Boston Literary Magazine publishes "thoughtfully-crafted fiction that incorporates traditional elements of setting, characters, conflict, and a satisfying resolution." The magazine publishes flash fiction (under 250 words), drabbles (exactly 100 words), dribbles (exactly 50 words), poetry, and haikus. Read the complete guidelines here.
Robin, please feel free to edit the above or add any additional information you’d like the reader to know about your publication.
RS: As of Nov 13, each issue will be available in chapbook form, in addition to being on-line.
Thank you. Now let's get to the questions.
SQF: What are the top three things you look for in a story and why?
RS: Characters, a well-thought out plot with a satisfying resolution, and writing that has obviously been gone over and stripped of typos.
SQF: What are the top three reasons a story is rejected, other than not fitting into your answers to question one and why?
RS: I pass on anything that is just descriptive and lacks a main character... anything with a cliche theme like deathbed scenes, abusive husband/parent plots, and people in mental institutes... and densely-written material that has meaning only to the writer.
SQF: What common mistakes do you encounter that turn you off to a story?
RS: When someone sends something that is clearly not what we look for—genre fiction like horror or almost-porn... using the F word doesn't impress us too much... when someone sends an essay, a translation from something in another language, or an excerpt from their novel.
SQF: Do you provide comments when you reject a story?
RS: At BLM we don't say "reject," we say "pass on." And yes, I always provide a ton of feedback about why something doesn't strike me. Many writers have the grace to send back an e-mail to express their thanks, and that means a lot to me, it really does.

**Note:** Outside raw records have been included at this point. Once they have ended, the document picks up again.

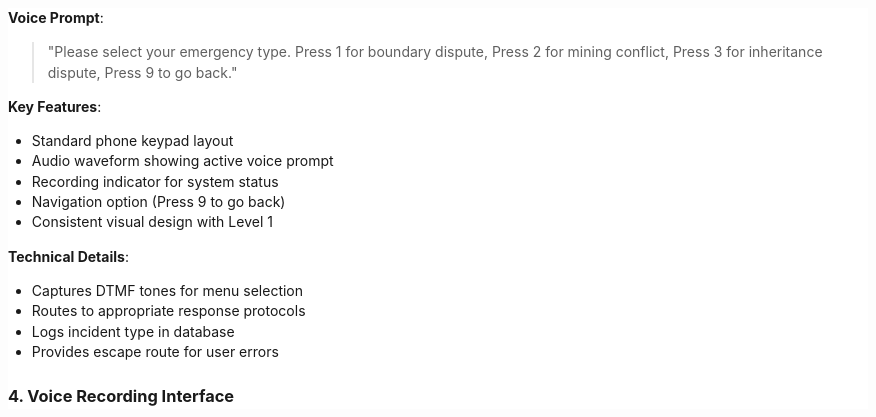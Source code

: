 **Voice Prompt**:
> "Please select your emergency type. Press 1 for boundary dispute, Press 2 for mining conflict, Press 3 for inheritance dispute, Press 9 to go back."

**Key Features**:

- Standard phone keypad layout
- Audio waveform showing active voice prompt
- Recording indicator for system status
- Navigation option (Press 9 to go back)
- Consistent visual design with Level 1

**Technical Details**:

- Captures DTMF tones for menu selection
- Routes to appropriate response protocols
- Logs incident type in database
- Provides escape route for user errors

### 4. Voice Recording Interface
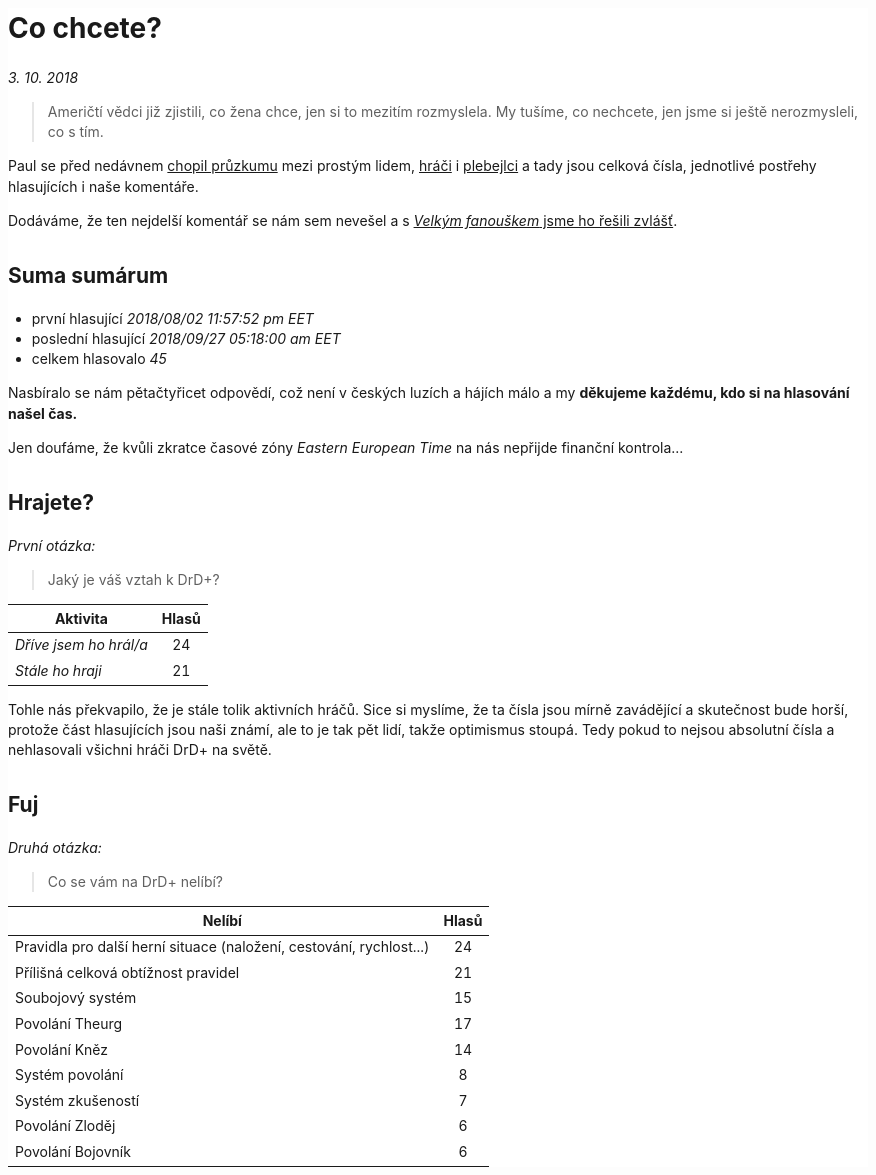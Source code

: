 # Co chcete?

*3. 10. 2018*

> Američtí vědci již zjistili, co žena chce, jen si to mezitím rozmyslela. My tušíme, co nechcete, jen jsme si ještě nerozmysleli, co s tím.

Paul se před nedávnem [chopil průzkumu](https://huskarlar.blogspot.com/2018/08/dotazniky-pro-ne-hrace-drd.html) mezi prostým lidem, [hráči](https://drive.google.com/open?id=1Z2OGXDFqHMFOQ-_lhnC3pRGnF0cWTbY6P5S8mSie8vE) i [plebejlci](https://drive.google.com/open?id=1Ybzq5BjRXODd4_PRt8plD_0wksW_F_lX4eQpiwdwHao) a tady jsou celková čísla, jednotlivé postřehy hlasujících i naše komentáře.

Dodáváme, že ten nejdelší komentář se nám sem nevešel a s [*Velkým fanouškem* jsme ho řešili zvlášť](2018-09-03-velkej_fanousek.md).

## Suma sumárum
- první hlasující *2018/08/02 11:57:52 pm EET*
- poslední hlasující *2018/09/27 05:18:00 am EET*
- celkem hlasovalo *45*

Nasbíralo se nám pětačtyřicet odpovědí, což není v českých luzích a hájích málo a my **děkujeme každému, kdo si na hlasování našel čas.**

Jen doufáme, že kvůli zkratce časové zóny *Eastern European Time* na nás nepřijde finanční kontrola...

## Hrajete?

*První otázka:*
> Jaký je váš vztah k DrD+?

| Aktivita | Hlasů |
|-----|:---:|
| *Dříve jsem ho hrál/a* | 24 |
| *Stále ho hraji* | 21 |

Tohle nás překvapilo, že je stále tolik aktivních hráčů. Sice si myslíme, že ta čísla jsou mírně zavádějící a skutečnost bude horší, protože část hlasujících jsou naši známí, ale to je tak pět lidí, takže optimismus stoupá. Tedy pokud to nejsou absolutní čísla a nehlasovali všichni hráči DrD+ na světě. 

## Fuj

*Druhá otázka:*
> Co se vám na DrD+ nelíbí?

| Nelíbí | Hlasů |
|-----|:---:|
| Pravidla pro další herní situace (naložení, cestování, rychlost...) | 24 |
| Přílišná celková obtížnost pravidel | 21 |
| Soubojový systém | 15 |
| Povolání Theurg | 17 |
| Povolání Kněz | 14 |
| Systém povolání | 8 |
| Systém zkušeností | 7 |
| Povolání Zloděj | 6 |
| Povolání Bojovník | 6 |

SQF: I read a comment by one editor who said she keeps a blacklist of authors who respond to a rejection in a less than professional manner. I'm sure you know what I mean. What do you want authors to know about the stories you reject and how authors should respond? Along this same idea, do you mind if authors reply with polite questions about the comments they receive?
RS: Oh where do I begin! I can't stand it when I get a submission from someone who doesn't even tell me their name—makes me feel they are not serious about the submission process. I don't like it when they begin, Attention: Editors. My name is right there on the site... take some time and address it to me! I can't stand when someone sends something, I write back, call them by name, give them feedback... and within an hour they've sent something else, and still address it, Attention: Editor; and it's basically the same as what I just passed on. I have blocked several poets who were guilty of that. And of course the worst thing is when a poet gets angry. I've had them say I have no right to "judge" their writing (why send it then?) And once someone told me that he hoped "a penis-shaped meatloaf" would fall on my head. I never ever engage with people like that, I just block them. If a writer or poet responds seeking clarification, of course I am glad to elaborate on my feedback. I love when a poet is more interested in fixing something than in trying to convince me their way is "right."
SQF: What one question on this topic do you wish I'd asked that I didn't? And how would you answer it?
RS: What would you like to see in the query letter?
I would like to be addressed by name (shows you've actually gone to my site) and if you comment on a story you read, then I am going to give your material a VERY good read. I might even accept you just because you've taken the time to be professional.
Thank you, Robin. We all appreciate you taking time from your busy schedule to participate in this project.